The Dai even have their own language and alphabet, which you can clearly see all over the area and especially in the city of Jinghong on every street sign or some advertisements.
I visited the Jino minority village because the Jino are the smallest minority in Chin, with only around 20,000 people. They are a Tibeto-Burman ethnic group and were recognized as a national minority by the Chinese government as late as 1979.
The village is about a 45 minute drive east from Jinghong. The entrance fee to the village is 120 RMB per person including a guided tour through the village with tea tasting, a dance performance and traditional meal.
The authentic Jino traditional marriage is rooted in this rich cultural soil. Jino’s big drum dance is the foundation of Jino’s tradition.
Jino’s other traditional crafts include tea making process, the traditional brewing process, dyeing with branches and leaves, and bamboo weaving.
4. Search for Elephants
An hour north of Jinghong lies the local wild elephant valley. It is a reserve made up of low hills and wide valley bottoms with waterholes that contain enough salt to meet the biological needs of the wild Asian elephant.
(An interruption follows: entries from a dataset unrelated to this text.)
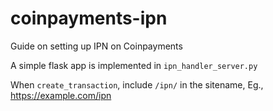 # coinpayments-ipn
Guide on setting up IPN on Coinpayments

A simple flask app is implemented in `ipn_handler_server.py`

When `create_transaction`, include `/ipn/` in the sitename, 
Eg., https://example.com/ipn
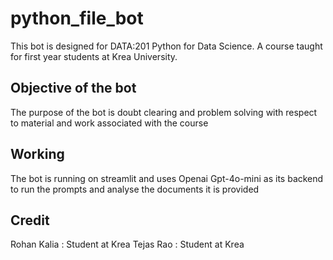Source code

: # python_file_bot

This bot is designed for DATA:201 Python for Data Science. A course taught for first year students at Krea University.

## Objective of the bot

The purpose of the bot is doubt clearing and problem solving with respect to material and work associated with the course

## Working

The bot is running on streamlit and uses Openai Gpt-4o-mini as its backend to run the prompts and analyse the documents it is provided

## Credit

Rohan Kalia : Student at Krea
Tejas Rao : Student at Krea
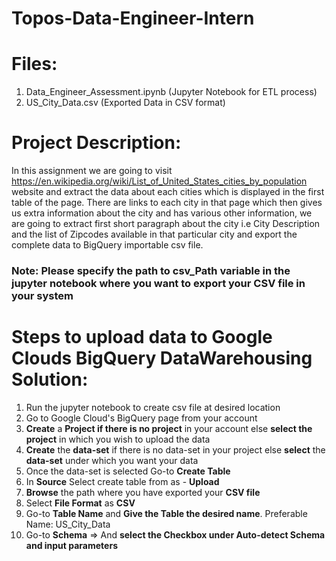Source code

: # Topos-Data-Engineer-Intern

# Files:
1. Data_Engineer_Assessment.ipynb (Jupyter Notebook for ETL process)
2. US_City_Data.csv (Exported Data in CSV format)

# Project Description:
In this assignment we are going to visit https://en.wikipedia.org/wiki/List_of_United_States_cities_by_population website and extract the data about each cities which is displayed in the first table of the page. There are links to each city in that page which then gives us extra information about the city and has various other information, we are going to extract first short paragraph about the city i.e City Description and the list of Zipcodes available in that particular city and export the complete data to BigQuery importable csv file.

### Note: Please specify the path to csv_Path variable in the jupyter notebook where you want to export your CSV file in your system

# Steps to upload data to Google Clouds BigQuery DataWarehousing Solution:
1. Run the jupyter notebook to create csv file at desired location
2. Go to Google Cloud's BigQuery page from your account 
3. <b>Create</b> a <b>Project if there is no project</b> in your account else <b>select the project</b> in which you wish to upload the data
4. <b>Create</b> the <b>data-set</b> if there is no data-set in your project else <b>select</b> the <b>data-set</b> under which you want your data 
5. Once the data-set is selected Go-to <b>Create Table</b>
6. In <b>Source</b> Select create table from as - <b>Upload</b>
7. <b>Browse</b> the path where you have exported your <b>CSV file</b>
8. Select <b>File Format</b> as <b>CSV</b>
9. Go-to <b>Table Name</b> and <b>Give the Table the desired name</b>. Preferable Name: US_City_Data
10. Go-to <b>Schema</b> => And <b>select the Checkbox under Auto-detect Schema and input parameters</b> 
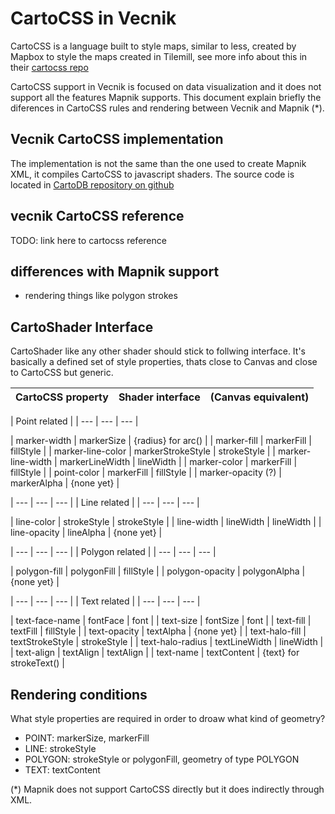 
# CartoCSS in Vecnik

CartoCSS is a language built to style maps, similar to less, created by Mapbox to style the maps
created in Tilemill, see more info about this in their [cartocss repo](https://github.com/mapbox/carto)

CartoCSS support in Vecnik is focused on data visualization and it does not support all the features
Mapnik supports. This document explain briefly the diferences in CartoCSS rules and rendering
between Vecnik and Mapnik (*).


## Vecnik CartoCSS implementation

The implementation is not the same than the one used to create Mapnik XML, it compiles CartoCSS to
javascript shaders. The source code is located in [CartoDB repository on
github](https://github.com/cartodb/carto)


## vecnik CartoCSS reference

TODO: link here to cartocss reference


## differences with Mapnik support

- rendering things like polygon strokes


## CartoShader Interface

CartoShader like any other shader should stick to follwing interface.
It's basically a defined set of style properties, thats close to Canvas and close to CartoCSS but generic.


| CartoCSS property | Shader interface | (Canvas equivalent) |
| --- | --- | --- |

| Point related |
| --- | --- | --- |

| marker-width | markerSize | {radius} for arc() |
| marker-fill | markerFill | fillStyle |
| marker-line-color | markerStrokeStyle | strokeStyle |
| marker-line-width | markerLineWidth | lineWidth |
| marker-color | markerFill | fillStyle |
| point-color | markerFill | fillStyle |
| marker-opacity (?) | markerAlpha | {none yet} |

| --- | --- | --- |
| Line related |
| --- | --- | --- |

| line-color | strokeStyle | strokeStyle |
| line-width | lineWidth | lineWidth |
| line-opacity | lineAlpha | {none yet} |

| --- | --- | --- |
| Polygon related |
| --- | --- | --- |

| polygon-fill | polygonFill | fillStyle |
| polygon-opacity | polygonAlpha | {none yet} |

| --- | --- | --- |
| Text related |
| --- | --- | --- |

| text-face-name | fontFace | font |
| text-size | fontSize | font |
| text-fill | textFill | fillStyle |
| text-opacity | textAlpha | {none yet} |
| text-halo-fill | textStrokeStyle | strokeStyle |
| text-halo-radius | textLineWidth | lineWidth |
| text-align | textAlign | textAlign |
| text-name | textContent | {text} for strokeText() |


## Rendering conditions

What style properties are required in order to droaw what kind of geometry?

- POINT: markerSize, markerFill
- LINE: strokeStyle
- POLYGON: strokeStyle or polygonFill, geometry of type POLYGON
- TEXT: textContent

(*) Mapnik does not support CartoCSS directly but it does indirectly through XML.
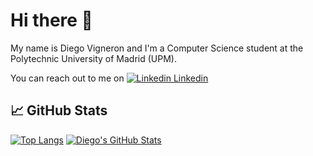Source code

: # Hi there 👋

My name is Diego Vigneron and I'm a Computer Science student at the Polytechnic University of Madrid (UPM).

You can reach out to me on [![Linkedin](https://i.stack.imgur.com/gVE0j.png) Linkedin](https://www.linkedin.com/in/dvignerono)

## &#x1f4c8; GitHub Stats

[![Top Langs](https://github-readme-stats.vercel.app/api/top-langs/?username=diegovoo&show_icons=true&layout=compact&title_color=ffffff)](https://github.com/diegovoo/diegovoo)
[![Diego's GitHub Stats](https://github-readme-stats.vercel.app/api?username=diegovoo&show_icons=true&line_height=27&count_private=true&title_color=ffffff&text_color=c9cacc&icon_color=2bbc8a&bg_color=1d1f21)](https://github.com/diegovoo/diegovoo)
<!--
- 🔭 I’m currently working on ...
- 🌱 I’m currently learning ...
- 👯 I’m looking to collaborate on ...
- 🤔 I’m looking for help with ...
- 💬 Ask me about ...
- 📫 How to reach me: ...
- 😄 Pronouns: ...
- ⚡ Fun fact: ...
-->
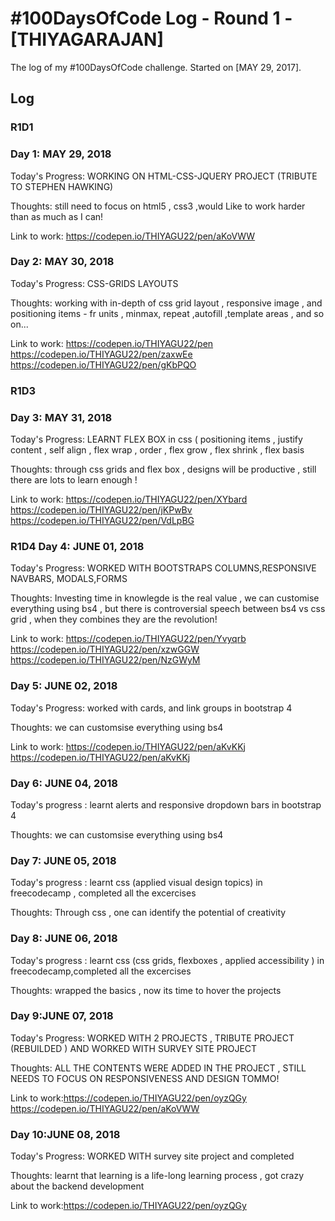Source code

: # #100DaysOfCode Log - Round 1 - [THIYAGARAJAN]

The log of my #100DaysOfCode challenge. Started on [MAY 29, 2017].

## Log

### R1D1 

### Day 1: MAY 29, 2018 

Today's Progress: WORKING ON HTML-CSS-JQUERY PROJECT (TRIBUTE TO STEPHEN HAWKING)

Thoughts: still need to focus on html5 , css3 ,would Like to work harder than as much as I can!

Link to work: https://codepen.io/THIYAGU22/pen/aKoVWW


### Day 2: MAY 30, 2018 

Today's Progress: CSS-GRIDS LAYOUTS

Thoughts: working with in-depth of css grid layout , responsive image , and positioning items - fr units , minmax, repeat ,autofill ,template areas , and so on...

Link to work: https://codepen.io/THIYAGU22/pen    https://codepen.io/THIYAGU22/pen/zaxwEe   https://codepen.io/THIYAGU22/pen/gKbPQO

### R1D3

### Day 3: MAY 31, 2018 

Today's Progress: LEARNT FLEX BOX in css ( positioning items , justify content , self align , flex wrap , order , flex grow , flex shrink , flex basis

Thoughts: through css grids and flex box , designs will be productive , still there are lots to learn enough !

Link to work: https://codepen.io/THIYAGU22/pen/XYbard  https://codepen.io/THIYAGU22/pen/jKPwBv  https://codepen.io/THIYAGU22/pen/VdLpBG





### R1D4 Day 4: JUNE 01, 2018 

Today's Progress: WORKED WITH BOOTSTRAPS COLUMNS,RESPONSIVE NAVBARS, MODALS,FORMS

Thoughts: Investing time in knowlegde is the real value , we can customise everything using bs4 , but there is controversial speech between bs4 vs css grid , when they combines they are the revolution!

Link to work: https://codepen.io/THIYAGU22/pen/Yvyqrb
	      https://codepen.io/THIYAGU22/pen/xzwGGW  https://codepen.io/THIYAGU22/pen/NzGWyM

### Day 5: JUNE 02, 2018
Today's Progress: worked with cards, and link groups in bootstrap 4

Thoughts: we can customsise everything using bs4

Link to work: https://codepen.io/THIYAGU22/pen/aKvKKj
https://codepen.io/THIYAGU22/pen/aKvKKj

	      
### Day 6: JUNE 04, 2018
Today's progress : learnt alerts and responsive dropdown bars in bootstrap 4

Thoughts: we can customsise everything using bs4

### Day 7: JUNE 05, 2018
Today's progress : learnt css (applied visual design topics) in freecodecamp , completed all the excercises

Thoughts: Through css , one can identify the potential of creativity

### Day 8: JUNE 06, 2018

Today's progress : learnt css (css grids, flexboxes , applied accessibility ) in freecodecamp,completed all the excercises

Thoughts: wrapped the basics , now its time to hover the projects


### Day 9:JUNE 07, 2018 

Today's Progress: WORKED WITH 2 PROJECTS , TRIBUTE PROJECT (REBUILDED ) AND WORKED WITH SURVEY SITE PROJECT

Thoughts: ALL THE CONTENTS WERE ADDED IN THE PROJECT , STILL NEEDS TO FOCUS ON RESPONSIVENESS AND DESIGN TOMMO!

Link to work:https://codepen.io/THIYAGU22/pen/oyzQGy  https://codepen.io/THIYAGU22/pen/aKoVWW


### Day 10:JUNE 08, 2018 

Today's Progress: WORKED WITH survey site project and completed

Thoughts: learnt that learning is a life-long learning process , got crazy about the backend development

Link to work:https://codepen.io/THIYAGU22/pen/oyzQGy  
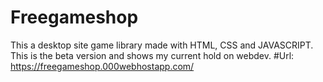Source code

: # Freegameshop
This a desktop site game library made with HTML, CSS and JAVASCRIPT. This is the beta version and shows my current hold on webdev.
#Url: https://freegameshop.000webhostapp.com/
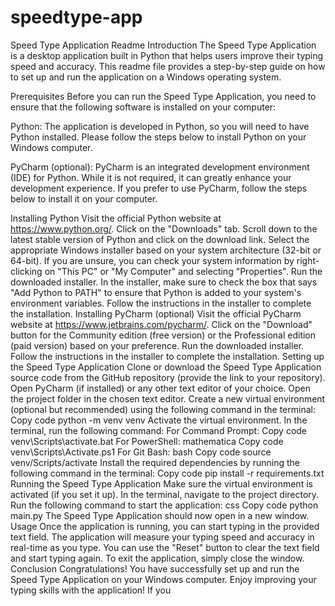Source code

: # speedtype-app
Speed Type Application Readme
Introduction
The Speed Type Application is a desktop application built in Python that helps users improve their typing speed and accuracy. This readme file provides a step-by-step guide on how to set up and run the application on a Windows operating system.

Prerequisites
Before you can run the Speed Type Application, you need to ensure that the following software is installed on your computer:

Python: The application is developed in Python, so you will need to have Python installed. Please follow the steps below to install Python on your Windows computer.

PyCharm (optional): PyCharm is an integrated development environment (IDE) for Python. While it is not required, it can greatly enhance your development experience. If you prefer to use PyCharm, follow the steps below to install it on your computer.

Installing Python
Visit the official Python website at https://www.python.org/.
Click on the "Downloads" tab.
Scroll down to the latest stable version of Python and click on the download link.
Select the appropriate Windows installer based on your system architecture (32-bit or 64-bit). If you are unsure, you can check your system information by right-clicking on "This PC" or "My Computer" and selecting "Properties".
Run the downloaded installer.
In the installer, make sure to check the box that says "Add Python to PATH" to ensure that Python is added to your system's environment variables.
Follow the instructions in the installer to complete the installation.
Installing PyCharm (optional)
Visit the official PyCharm website at https://www.jetbrains.com/pycharm/.
Click on the "Download" button for the Community edition (free version) or the Professional edition (paid version) based on your preference.
Run the downloaded installer.
Follow the instructions in the installer to complete the installation.
Setting up the Speed Type Application
Clone or download the Speed Type Application source code from the GitHub repository (provide the link to your repository).
Open PyCharm (if installed) or any other text editor of your choice.
Open the project folder in the chosen text editor.
Create a new virtual environment (optional but recommended) using the following command in the terminal:
Copy code
python -m venv venv
Activate the virtual environment. In the terminal, run the following command:
For Command Prompt:
Copy code
venv\Scripts\activate.bat
For PowerShell:
mathematica
Copy code
venv\Scripts\Activate.ps1
For Git Bash:
bash
Copy code
source venv/Scripts/activate
Install the required dependencies by running the following command in the terminal:
Copy code
pip install -r requirements.txt
Running the Speed Type Application
Make sure the virtual environment is activated (if you set it up).
In the terminal, navigate to the project directory.
Run the following command to start the application:
css
Copy code
python main.py
The Speed Type Application should now open in a new window.
Usage
Once the application is running, you can start typing in the provided text field.
The application will measure your typing speed and accuracy in real-time as you type.
You can use the "Reset" button to clear the text field and start typing again.
To exit the application, simply close the window.
Conclusion
Congratulations! You have successfully set up and run the Speed Type Application on your Windows computer. Enjoy improving your typing skills with the application! If you




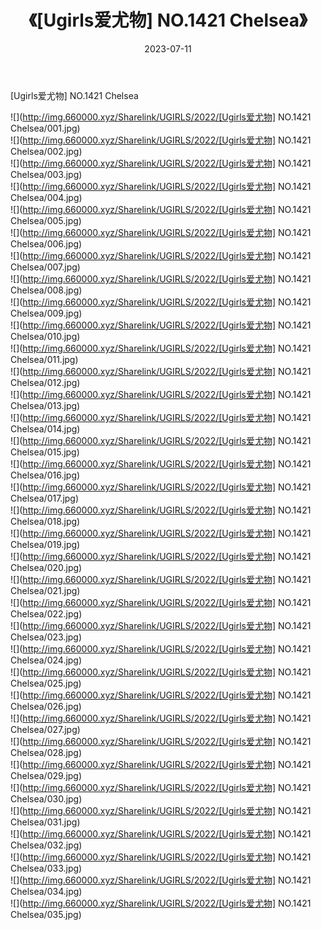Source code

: ﻿---
layout: post
title:  《[Ugirls爱尤物] NO.1421 Chelsea》
date:   2023-07-11
img: http://img.660000.xyz/Sharelink/UGIRLS/2022/[Ugirls爱尤物] NO.1421 Chelsea/000.jpg
categories: [美女, 清纯, 唯美]
---

[Ugirls爱尤物] NO.1421 Chelsea

 ![](http://img.660000.xyz/Sharelink/UGIRLS/2022/[Ugirls爱尤物] NO.1421 Chelsea/001.jpg) <br>![](http://img.660000.xyz/Sharelink/UGIRLS/2022/[Ugirls爱尤物] NO.1421 Chelsea/002.jpg) <br>![](http://img.660000.xyz/Sharelink/UGIRLS/2022/[Ugirls爱尤物] NO.1421 Chelsea/003.jpg) <br>![](http://img.660000.xyz/Sharelink/UGIRLS/2022/[Ugirls爱尤物] NO.1421 Chelsea/004.jpg) <br>![](http://img.660000.xyz/Sharelink/UGIRLS/2022/[Ugirls爱尤物] NO.1421 Chelsea/005.jpg) <br>![](http://img.660000.xyz/Sharelink/UGIRLS/2022/[Ugirls爱尤物] NO.1421 Chelsea/006.jpg) <br>![](http://img.660000.xyz/Sharelink/UGIRLS/2022/[Ugirls爱尤物] NO.1421 Chelsea/007.jpg) <br>![](http://img.660000.xyz/Sharelink/UGIRLS/2022/[Ugirls爱尤物] NO.1421 Chelsea/008.jpg) <br>![](http://img.660000.xyz/Sharelink/UGIRLS/2022/[Ugirls爱尤物] NO.1421 Chelsea/009.jpg) <br>![](http://img.660000.xyz/Sharelink/UGIRLS/2022/[Ugirls爱尤物] NO.1421 Chelsea/010.jpg) <br>![](http://img.660000.xyz/Sharelink/UGIRLS/2022/[Ugirls爱尤物] NO.1421 Chelsea/011.jpg) <br>![](http://img.660000.xyz/Sharelink/UGIRLS/2022/[Ugirls爱尤物] NO.1421 Chelsea/012.jpg) <br>![](http://img.660000.xyz/Sharelink/UGIRLS/2022/[Ugirls爱尤物] NO.1421 Chelsea/013.jpg) <br>![](http://img.660000.xyz/Sharelink/UGIRLS/2022/[Ugirls爱尤物] NO.1421 Chelsea/014.jpg) <br>![](http://img.660000.xyz/Sharelink/UGIRLS/2022/[Ugirls爱尤物] NO.1421 Chelsea/015.jpg) <br>![](http://img.660000.xyz/Sharelink/UGIRLS/2022/[Ugirls爱尤物] NO.1421 Chelsea/016.jpg) <br>![](http://img.660000.xyz/Sharelink/UGIRLS/2022/[Ugirls爱尤物] NO.1421 Chelsea/017.jpg) <br>![](http://img.660000.xyz/Sharelink/UGIRLS/2022/[Ugirls爱尤物] NO.1421 Chelsea/018.jpg) <br>![](http://img.660000.xyz/Sharelink/UGIRLS/2022/[Ugirls爱尤物] NO.1421 Chelsea/019.jpg) <br>![](http://img.660000.xyz/Sharelink/UGIRLS/2022/[Ugirls爱尤物] NO.1421 Chelsea/020.jpg) <br>![](http://img.660000.xyz/Sharelink/UGIRLS/2022/[Ugirls爱尤物] NO.1421 Chelsea/021.jpg) <br>![](http://img.660000.xyz/Sharelink/UGIRLS/2022/[Ugirls爱尤物] NO.1421 Chelsea/022.jpg) <br>![](http://img.660000.xyz/Sharelink/UGIRLS/2022/[Ugirls爱尤物] NO.1421 Chelsea/023.jpg) <br>![](http://img.660000.xyz/Sharelink/UGIRLS/2022/[Ugirls爱尤物] NO.1421 Chelsea/024.jpg) <br>![](http://img.660000.xyz/Sharelink/UGIRLS/2022/[Ugirls爱尤物] NO.1421 Chelsea/025.jpg) <br>![](http://img.660000.xyz/Sharelink/UGIRLS/2022/[Ugirls爱尤物] NO.1421 Chelsea/026.jpg) <br>![](http://img.660000.xyz/Sharelink/UGIRLS/2022/[Ugirls爱尤物] NO.1421 Chelsea/027.jpg) <br>![](http://img.660000.xyz/Sharelink/UGIRLS/2022/[Ugirls爱尤物] NO.1421 Chelsea/028.jpg) <br>![](http://img.660000.xyz/Sharelink/UGIRLS/2022/[Ugirls爱尤物] NO.1421 Chelsea/029.jpg) <br>![](http://img.660000.xyz/Sharelink/UGIRLS/2022/[Ugirls爱尤物] NO.1421 Chelsea/030.jpg) <br>![](http://img.660000.xyz/Sharelink/UGIRLS/2022/[Ugirls爱尤物] NO.1421 Chelsea/031.jpg) <br>![](http://img.660000.xyz/Sharelink/UGIRLS/2022/[Ugirls爱尤物] NO.1421 Chelsea/032.jpg) <br>![](http://img.660000.xyz/Sharelink/UGIRLS/2022/[Ugirls爱尤物] NO.1421 Chelsea/033.jpg) <br>![](http://img.660000.xyz/Sharelink/UGIRLS/2022/[Ugirls爱尤物] NO.1421 Chelsea/034.jpg) <br>![](http://img.660000.xyz/Sharelink/UGIRLS/2022/[Ugirls爱尤物] NO.1421 Chelsea/035.jpg) <br>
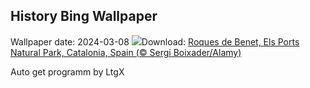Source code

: ## History Bing Wallpaper
Wallpaper date: 2024-03-08
![](https://www.bing.com/th?id=OHR.TarragonaSpain_EN-CA0184990294_UHD.jpg&w=1000)Download: [Roques de Benet, Els Ports Natural Park, Catalonia, Spain (© Sergi Boixader/Alamy)](https://www.bing.com/th?id=OHR.TarragonaSpain_EN-CA0184990294_UHD.jpg)

Auto get programm by LtgX
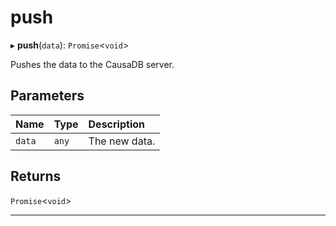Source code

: # push


▸ **push**(`data`): `Promise`\<`void`\>

Pushes the data to the CausaDB server.

## Parameters

| Name | Type | Description |
| :------ | :------ | :------ |
| `data` | `any` | The new data. |

## Returns

`Promise`\<`void`\>

___
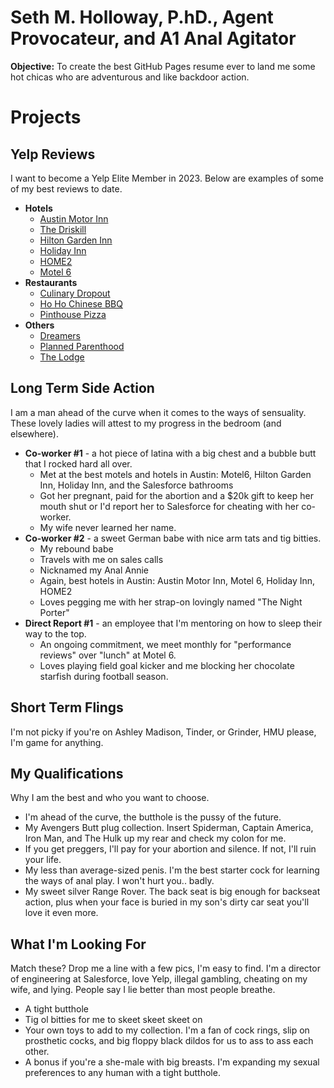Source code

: # Seth M. Holloway, P.hD., Agent Provocateur, and A1 Anal Agitator #
**Objective:** To create the best GitHub Pages resume ever to land me some hot chicas who are adventurous and like backdoor action. 

# Projects # 
## Yelp Reviews ##
I want to become a Yelp Elite Member in 2023. Below are examples of some of my best reviews to date.
- **Hotels**
  - [Austin Motor Inn](austinmotorinn.md)
  - [The Driskill](thedriskill.md)
  - [Hilton Garden Inn](Hiltongardeninn.md)
  - [Holiday Inn](holidayinn.md)
  - [HOME2](Home2.md)
  - [Motel 6](motel6.md)
- **Restaurants** 
  - [Culinary Dropout](culinarydropout.md)
  - [Ho Ho Chinese BBQ](hohochinesebbq.md)
  - [Pinthouse Pizza](pinthousepizza.md)
- **Others**
  - [Dreamers](dreamers.md)
  - [Planned Parenthood](plannedparenthood.md) 
  - [The Lodge](thelodge.md)
## Long Term Side Action ##
I am a man ahead of the curve when it comes to the ways of sensuality. These lovely ladies will attest to my progress in the bedroom (and elsewhere).
- **Co-worker #1** - a hot piece of latina with a big chest and a bubble butt that I rocked hard all over.
  - Met at the best motels and hotels in Austin: Motel6, Hilton Garden Inn, Holiday Inn, and the Salesforce bathrooms
  - Got her pregnant, paid for the abortion and a $20k gift to keep her mouth shut or I'd report her to Salesforce for cheating with her co-worker.
  - My wife never learned her name.
- **Co-worker #2** - a sweet German babe with nice arm tats and tig bitties.
  - My rebound babe
  - Travels with me on sales calls
  - Nicknamed my Anal Annie
  - Again, best hotels in Austin: Austin Motor Inn, Motel 6, Holiday Inn, HOME2
  - Loves pegging me with her strap-on lovingly named "The Night Porter"
- **Direct Report #1** - an employee that I'm mentoring on how to sleep their way to the top.
  - An ongoing commitment, we meet monthly for "performance reviews" over "lunch" at Motel 6.
  - Loves playing field goal kicker and me blocking her chocolate starfish during football season.

## Short Term Flings ##
I'm not picky if you're on Ashley Madison, Tinder, or Grinder, HMU please, I'm game for anything.

## My Qualifications ## 
Why I am the best and who you want to choose.
- I'm ahead of the curve, the butthole is the pussy of the future.
- My Avengers Butt plug collection. Insert Spiderman, Captain America, Iron Man, and The Hulk up my rear and check my colon for me.
- If you get preggers, I'll pay for your abortion and silence. If not, I'll ruin your life.
- My less than average-sized penis. I'm the best starter cock for learning the ways of anal play. I won't hurt you.. badly.
- My sweet silver Range Rover. The back seat is big enough for backseat action, plus when your face is buried in my son's dirty car seat you'll love it even more.
 
## What I'm Looking For ##
Match these? Drop me a line with a few pics, I'm easy to find. I'm a director of engineering at Salesforce, love Yelp, illegal gambling, cheating on my wife, and lying. People say I lie better than most people breathe.
- A tight butthole
- Tig ol bitties for me to skeet skeet skeet on
- Your own toys to add to my collection. I'm a fan of cock rings, slip on prosthetic cocks, and big floppy black dildos for us to ass to ass each other. 
- A bonus if you're a she-male with big breasts. I'm expanding my sexual preferences to any human with a tight butthole.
This unique valley is one of the few places in the world where wildlife, including elephants, monkeys and birds, can be viewed in its natural habitat.
The area around the entrance of the park does, however, remind of a zoo-style place where some elephants are shown for entertainment and picture taking. However, when you take the cable car up the hills into the hidden spots, you get to see wild elephants which life in the sanctuary.
5. Don’t Forget The Temples
Temples in Xishuangbanna look nothing like the temples you find in other places around China. The architecture reminds of places like Thailand. The main temple in the center of Jinghong which also serves as a museum explaining local culture. It is simply referred to “Golden Tower” (金塔).
The most breathtaking temple located in Jinghong is the Mange Buddhist Temple. Facing east, the temple is huge featuring wooden roof-beams, thick eaves and tiled-roofs. The unique main temple is supported by sixteen red haven tree columns and there are also 16 elephant sculptures from the Qing dynasty. Climbing the top of the mountain, you will be rewarded with a spectacular view of Jinghong.
One temple I had read about that seemed to be a must-see was the Manfeilong Pagoda. It takes up to 2 hours to get to the particular location of the pagoda. The temple area was under construction at the time so I didn’t spend a lot of time there. I was a little disappointed as the pagoda seemed a lot smaller than expected. If you don’t have enough time, there is no need to check it out really.